I used to write a column for Macworld magazine. People trying to butter me up would tell me they bought the magazine just to read my modest contribution. I didn’t believe them, but it got me thinking. It was the mid-’90s, the early days of the web, and pioneers were starting their own sites. What if I “went internet”—sold just my column and charged a buck for each edition? Cheaper than the magazine! If I were paid by only a fraction of Macworld’s several hundred thousand readers, the proceeds would far exceed the fee Macworld paid me. An interesting thought experiment. I put my calculations in a PowerPoint deck and made it part of a presentation about the internet I was giving back in those days, which ended with a promise that, sooner than they thought, many of the people in the room would have their own email addresses. Really!

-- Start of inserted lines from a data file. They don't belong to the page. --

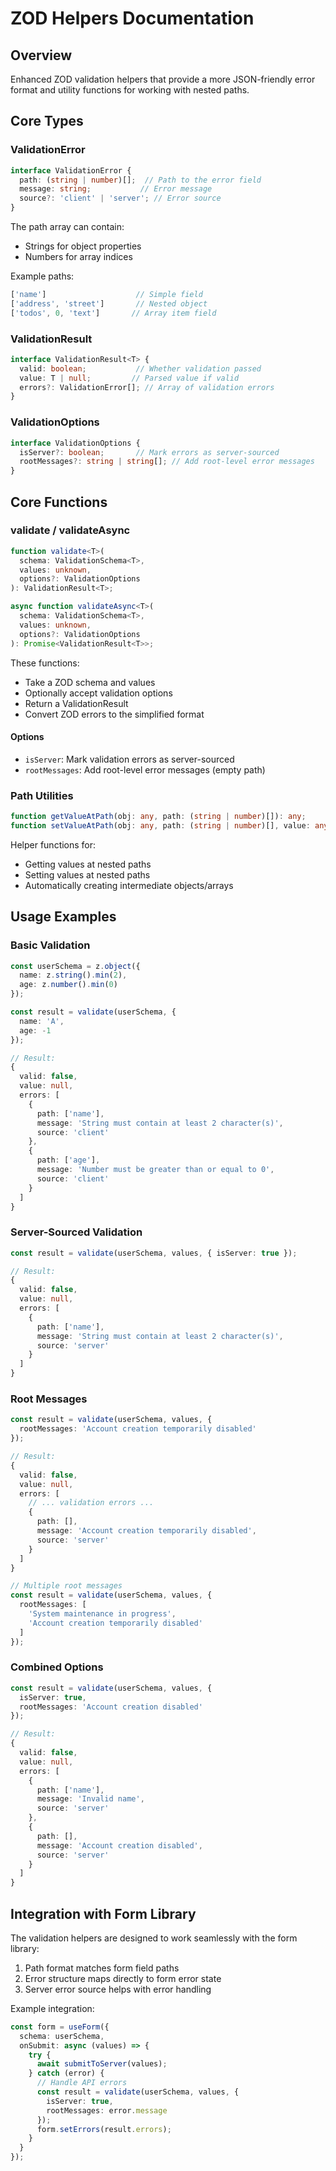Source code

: # ZOD Helpers Documentation

## Overview

Enhanced ZOD validation helpers that provide a more JSON-friendly error format and utility functions for working with nested paths.

## Core Types

### ValidationError

```typescript
interface ValidationError {
  path: (string | number)[];  // Path to the error field
  message: string;           // Error message
  source?: 'client' | 'server'; // Error source
}
```

The path array can contain:
- Strings for object properties
- Numbers for array indices

Example paths:
```typescript
['name']                    // Simple field
['address', 'street']       // Nested object
['todos', 0, 'text']       // Array item field
```

### ValidationResult

```typescript
interface ValidationResult<T> {
  valid: boolean;           // Whether validation passed
  value: T | null;         // Parsed value if valid
  errors?: ValidationError[]; // Array of validation errors
}
```

### ValidationOptions

```typescript
interface ValidationOptions {
  isServer?: boolean;       // Mark errors as server-sourced
  rootMessages?: string | string[]; // Add root-level error messages
}
```

## Core Functions

### validate / validateAsync

```typescript
function validate<T>(
  schema: ValidationSchema<T>,
  values: unknown,
  options?: ValidationOptions
): ValidationResult<T>;

async function validateAsync<T>(
  schema: ValidationSchema<T>,
  values: unknown,
  options?: ValidationOptions
): Promise<ValidationResult<T>>;
```

These functions:
- Take a ZOD schema and values
- Optionally accept validation options
- Return a ValidationResult
- Convert ZOD errors to the simplified format

#### Options

- `isServer`: Mark validation errors as server-sourced
- `rootMessages`: Add root-level error messages (empty path)

### Path Utilities

```typescript
function getValueAtPath(obj: any, path: (string | number)[]): any;
function setValueAtPath(obj: any, path: (string | number)[], value: any): void;
```

Helper functions for:
- Getting values at nested paths
- Setting values at nested paths
- Automatically creating intermediate objects/arrays

## Usage Examples

### Basic Validation

```typescript
const userSchema = z.object({
  name: z.string().min(2),
  age: z.number().min(0)
});

const result = validate(userSchema, {
  name: 'A',
  age: -1
});

// Result:
{
  valid: false,
  value: null,
  errors: [
    {
      path: ['name'],
      message: 'String must contain at least 2 character(s)',
      source: 'client'
    },
    {
      path: ['age'],
      message: 'Number must be greater than or equal to 0',
      source: 'client'
    }
  ]
}
```

### Server-Sourced Validation

```typescript
const result = validate(userSchema, values, { isServer: true });

// Result:
{
  valid: false,
  value: null,
  errors: [
    {
      path: ['name'],
      message: 'String must contain at least 2 character(s)',
      source: 'server'
    }
  ]
}
```

### Root Messages

```typescript
const result = validate(userSchema, values, {
  rootMessages: 'Account creation temporarily disabled'
});

// Result:
{
  valid: false,
  value: null,
  errors: [
    // ... validation errors ...
    {
      path: [],
      message: 'Account creation temporarily disabled',
      source: 'server'
    }
  ]
}

// Multiple root messages
const result = validate(userSchema, values, {
  rootMessages: [
    'System maintenance in progress',
    'Account creation temporarily disabled'
  ]
});
```

### Combined Options

```typescript
const result = validate(userSchema, values, {
  isServer: true,
  rootMessages: 'Account creation disabled'
});

// Result:
{
  valid: false,
  value: null,
  errors: [
    {
      path: ['name'],
      message: 'Invalid name',
      source: 'server'
    },
    {
      path: [],
      message: 'Account creation disabled',
      source: 'server'
    }
  ]
}
```

## Integration with Form Library

The validation helpers are designed to work seamlessly with the form library:

1. Path format matches form field paths
2. Error structure maps directly to form error state
3. Server error source helps with error handling

Example integration:
```typescript
const form = useForm({
  schema: userSchema,
  onSubmit: async (values) => {
    try {
      await submitToServer(values);
    } catch (error) {
      // Handle API errors
      const result = validate(userSchema, values, {
        isServer: true,
        rootMessages: error.message
      });
      form.setErrors(result.errors);
    }
  }
});
```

Attempting to execute that plan in 1995 would have been preposterous. The audience hadn’t arrived. The tools weren’t there. How would people pay me? And besides, the big media companies I was working for were well established and secure.

 

Twenty-five years later, though, that exact idea is suddenly in vogue. Everyone is on the internet. The tools are there. Stripe handles payments. And some companies, notably a 2017 startup called Substack, offer turnkey options to get going, even offering promising writers an advance to pay the utility bills while they build an audience. The preferred format is newsletters, sent to readers’ inboxes, where they’ll be wedged between Zoom meeting links, face-mask spam, and updates on your cousin’s wedding. (Postponed again! Jeez, why don’t you elope already?) Brand-name journalists are bailing from publications—whether because they didn’t like to be edited or felt that their political views were unpopular with colleagues—to peddle their prose directly to consumers. Other writers were simply thrust into the unemployment diaspora by cutbacks or shutdowns of their outlets and decided to go indie. The deal is that you hook people with a free version and then sign them up at 50 or maybe 100 bucks a year.